Second, one needs to know the diagnostic characteristics: how may testing positive will truly benefit; how many testing negative will truly not benefit; how many testing positive will actually not benefit; and how many testing negative would have benefited.

Third, these figures will only be valid if applied to a similar population; if the population has a different overall proportion of people who will or will not benefit, then the sensitivity and specificity will be different, and the predictive value will be different.

In the unlikely event that there were valid selection criteria, nevertheless, as I pointed out in 2003 (here), one is likely to select for rehabilitation many patients who would not benefit and, at the same time, to refuse rehabilitation to many patients who would benefit from rehabilitation. The article shows the calculations supporting this assertion, in Table one.

A solution

The solution has several parts. The first part is that there must be a sufficiently resourced and flexible expert rehabilitation service to ensure that everyone needing or wanting rehabilitation can be assessed for their needs, and given advice.

The second part is to allow the rehabilitation service flexibility to make professional judgement about access to parts of the service that are under-resourced. The third part is to ensure that there is a minimal service available to everyone needing it, if only to monitor change and change a patient’s priority for treatment if needed.

At present these solutions are not available in the UK, but they could be (see here).

In this solution, professional judgement is the selection mechanism. Professional judgement is obviously not perfect, and it is subject to many biases and other problems. But, until a better method is developed, it is probably the least bad option and least likely to make terrible errors. Moreover, the decisions should be taken by, or overseen by, a multi-disciplinary team which will reduce the risk of any one individual making biased or irrational decisions.

The last part of this solution is to accept that a ‘trial of rehabilitation’ (or a ‘trail of an intervention’) is a sensible, clinically appropriate policy. At the same time, the team must accept that a patient who is judged not to be benefiting sufficiently from their involvement must be transferred out of the service so that other patients may benefit.

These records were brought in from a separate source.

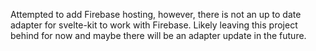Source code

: Attempted to add Firebase hosting, however, there is not an up to date adapter for svelte-kit to work with Firebase.
Likely leaving this project behind for now and maybe there will be an adapter update in the future.
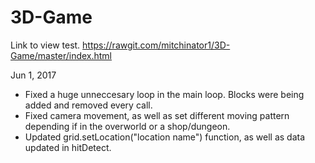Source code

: # 3D-Game

Link to view test.
https://rawgit.com/mitchinator1/3D-Game/master/index.html

Jun 1, 2017
- Fixed a huge unneccesary loop in the main loop. Blocks were being added and removed every call.
- Fixed camera movement, as well as set different moving pattern depending if in the overworld or a shop/dungeon.
- Updated grid.setLocation("location name") function, as well as data updated in hitDetect.

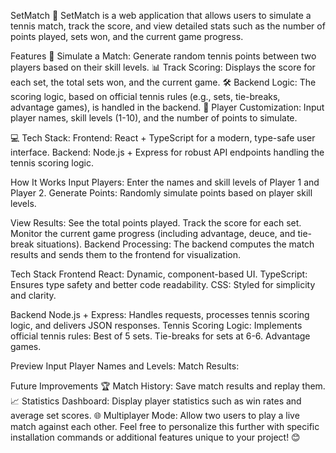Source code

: SetMatch 🎾
SetMatch is a web application that allows users to simulate a tennis match, track the score, and view detailed stats such as the number of points played, sets won, and the current game progress.

Features
🎾 Simulate a Match: Generate random tennis points between two players based on their skill levels.
📊 Track Scoring: Displays the score for each set, the total sets won, and the current game.
🛠️ Backend Logic: The scoring logic, based on official tennis rules (e.g., sets, tie-breaks, advantage games), is handled in the backend.
🌟 Player Customization: Input player names, skill levels (1-10), and the number of points to simulate.

💻 Tech Stack:
Frontend: React + TypeScript for a modern, type-safe user interface.
Backend: Node.js + Express for robust API endpoints handling the tennis scoring logic.

How It Works
Input Players: Enter the names and skill levels of Player 1 and Player 2.
Generate Points: Randomly simulate points based on player skill levels.

View Results:
See the total points played.
Track the score for each set.
Monitor the current game progress (including advantage, deuce, and tie-break situations).
Backend Processing: The backend computes the match results and sends them to the frontend for visualization.

Tech Stack
Frontend
React: Dynamic, component-based UI.
TypeScript: Ensures type safety and better code readability.
CSS: Styled for simplicity and clarity.

Backend
Node.js + Express: Handles requests, processes tennis scoring logic, and delivers JSON responses.
Tennis Scoring Logic: Implements official tennis rules:
Best of 5 sets.
Tie-breaks for sets at 6-6.
Advantage games.


Preview
Input Player Names and Levels:
Match Results:

Future Improvements
🏆 Match History: Save match results and replay them.
📈 Statistics Dashboard: Display player statistics such as win rates and average set scores.
🌐 Multiplayer Mode: Allow two users to play a live match against each other.
Feel free to personalize this further with specific installation commands or additional features unique to your project! 😊
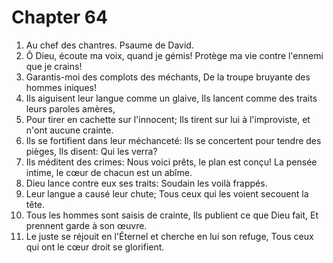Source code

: # Chapter 64

1. Au chef des chantres. Psaume de David.
2. Ô Dieu, écoute ma voix, quand je gémis! Protège ma vie contre l'ennemi que je crains!
3. Garantis-moi des complots des méchants, De la troupe bruyante des hommes iniques!
4. Ils aiguisent leur langue comme un glaive, Ils lancent comme des traits leurs paroles amères,
5. Pour tirer en cachette sur l'innocent; Ils tirent sur lui à l'improviste, et n'ont aucune crainte.
6. Ils se fortifient dans leur méchanceté: Ils se concertent pour tendre des pièges, Ils disent: Qui les verra?
7. Ils méditent des crimes: Nous voici prêts, le plan est conçu! La pensée intime, le cœur de chacun est un abîme.
8. Dieu lance contre eux ses traits: Soudain les voilà frappés.
9. Leur langue a causé leur chute; Tous ceux qui les voient secouent la tête.
10. Tous les hommes sont saisis de crainte, Ils publient ce que Dieu fait, Et prennent garde à son œuvre.
11. Le juste se réjouit en l'Éternel et cherche en lui son refuge, Tous ceux qui ont le cœur droit se glorifient.

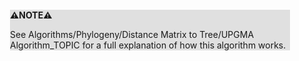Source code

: <div style="margin:2em; background-color: #e0e0e0;">

<strong>⚠️NOTE️️️⚠️</strong>

See Algorithms/Phylogeny/Distance Matrix to Tree/UPGMA Algorithm_TOPIC for a full explanation of how this algorithm works.
</div>


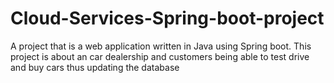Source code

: # Cloud-Services-Spring-boot-project 
A project that is a web application written in Java using Spring boot. 
This project is about an car dealership and customers being able to test drive and buy cars thus updating the database
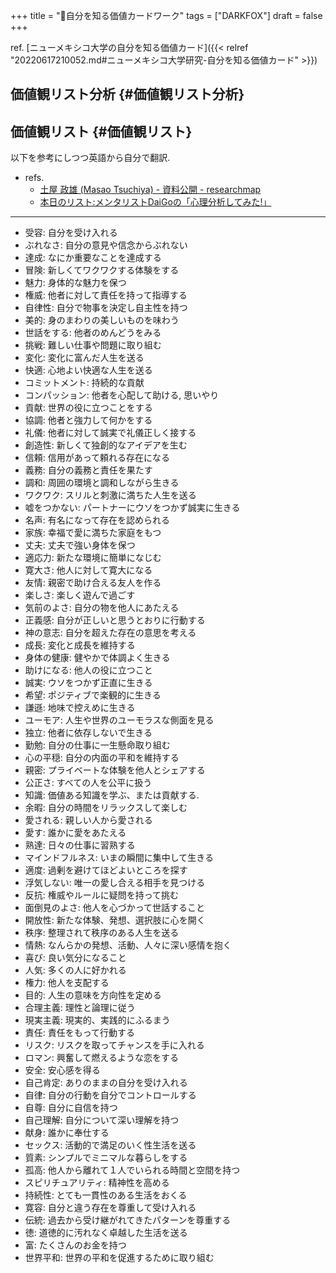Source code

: +++
title = "🦊自分を知る価値カードワーク"
tags = ["DARKFOX"]
draft = false
+++

ref. [ニューメキシコ大学の自分を知る価値カード]({{< relref "20220617210052.md#ニューメキシコ大学研究-自分を知る価値カード" >}})


## 価値観リスト分析 {#価値観リスト分析}


## ︎価値観リスト {#︎価値観リスト}

以下を参考にしつつ英語から自分で翻訳.

-   refs.
    -   [土屋 政雄 (Masao Tsuchiya) - 資料公開 - researchmap](https://researchmap.jp/multidatabases/multidatabase_contents/detail/230084/35e89e7c03cd600db4f2205d2ca3f5b9?frame_id=565479)
    -   [本日のリスト:メンタリストDaiGoの「心理分析してみた!」](https://sp.ch.nicovideo.jp/mentalist/blomaga/ar1819322)

---

-   受容: 自分を受け入れる
-   ぶれなさ: 自分の意見や信念からぶれない
-   達成: なにか重要なことを達成する
-   冒険: 新しくてワクワクする体験をする
-   魅力: 身体的な魅力を保つ
-   権威: 他者に対して責任を持って指導する
-   自律性: 自分で物事を決定し自主性を持つ
-   美的: 身のまわりの美しいものを味わう
-   世話をする: 他者のめんどうをみる
-   挑戦: 難しい仕事や問題に取り組む
-   変化: 変化に富んだ人生を送る
-   快適: 心地よい快適な人生を送る
-   コミットメント: 持続的な貢献
-   コンパッション: 他者を心配して助ける, 思いやり
-   貢献: 世界の役に立つことをする
-   協調: 他者と強力して何かをする
-   礼儀: 他者に対して誠実で礼儀正しく接する
-   創造性: 新しくて独創的なアイデアを生む
-   信頼: 信用があって頼れる存在になる
-   義務: 自分の義務と責任を果たす
-   調和: 周囲の環境と調和しながら生きる
-   ワクワク: スリルと刺激に満ちた人生を送る
-   嘘をつかない: パートナーにウソをつかず誠実に生きる
-   名声: 有名になって存在を認められる
-   家族: 幸福で愛に満ちた家庭をもつ
-   丈夫: 丈夫で強い身体を保つ
-   適応力: 新たな環境に簡単になじむ
-   寛大さ: 他人に対して寛大になる
-   友情: 親密で助け合える友人を作る
-   楽しさ: 楽しく遊んで過ごす
-   気前のよさ: 自分の物を他人にあたえる
-   正義感: 自分が正しいと思うとおりに行動する
-   神の意志: 自分を超えた存在の意思を考える
-   成長: 変化と成長を維持する
-   身体の健康: 健やかで体調よく生きる
-   助けになる: 他人の役に立つこと
-   誠実: ウソをつかず正直に生きる
-   希望: ポジティブで楽観的に生きる
-   謙遜: 地味で控えめに生きる
-   ユーモア: 人生や世界のユーモラスな側面を見る
-   独立: 他者に依存しないで生きる
-   勤勉: 自分の仕事に一生懸命取り組む
-   心の平穏: 自分の内面の平和を維持する
-   親密: プライベートな体験を他人とシェアする
-   公正さ: すべての人を公平に扱う
-   知識: 価値ある知識を学ぶ、または貢献する.
-   余暇: 自分の時間をリラックスして楽しむ
-   愛される: 親しい人から愛される
-   愛す: 誰かに愛をあたえる
-   熟達: 日々の仕事に習熟する
-   マインドフルネス: いまの瞬間に集中して生きる
-   適度: 過剰を避けてほどよいところを探す
-   浮気しない: 唯一の愛し合える相手を見つける
-   反抗: 権威やルールに疑問を持って挑む
-   面倒見のよさ: 他人を心づかって世話すること
-   開放性: 新たな体験、発想、選択肢に心を開く
-   秩序: 整理されて秩序のある人生を送る
-   情熱: なんらかの発想、活動、人々に深い感情を抱く
-   喜び: 良い気分になること
-   人気: 多くの人に好かれる
-   権力: 他人を支配する
-   目的: 人生の意味を方向性を定める
-   合理主義: 理性と論理に従う
-   現実主義: 現実的、実践的にふるまう
-   責任: 責任をもって行動する
-   リスク: リスクを取ってチャンスを手に入れる
-   ロマン: 興奮して燃えるような恋をする
-   安全: 安心感を得る
-   自己肯定: ありのままの自分を受け入れる
-   自律: 自分の行動を自分でコントロールする
-   自尊: 自分に自信を持つ
-   自己理解: 自分について深い理解を持つ
-   献身: 誰かに奉仕する
-   セックス: 活動的で満足のいく性生活を送る
-   質素: シンプルでミニマルな暮らしをする
-   孤高: 他人から離れて１人でいられる時間と空間を持つ
-   スピリチュアリティ: 精神性を高める
-   持続性: とても一貫性のある生活をおくる
-   寛容: 自分と違う存在を尊重して受け入れる
-   伝統: 過去から受け継がれてきたパターンを尊重する
-   徳: 道徳的に汚れなく卓越した生活を送る
-   富: たくさんのお金を持つ
-   世界平和: 世界の平和を促進するために取り組む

Unfortunately, this is often difficult, given the unsatisfactory nature of residential care placements and the support services for people with long-term care and support needs.

SUMMARY

In summary, it is not possible on any evidential or rational basis to determine who will or will not benefit from rehabilitation, or from a specific intervention. Every patient should have an expert assessment which should identify their rehabilitation needs. These needs should be prioritised in the context of the available services, and as many of the needs as can be should be met. Whether or not any needs can be met, every person should be assessed and advised. If the rehabilitation service is organised on a District-wide basis (see here), then this approach may well ensure that most patients have many of their needs met. Using selection criteria will lead to lower quality service and a waste of resources by selecting patients inappropriately.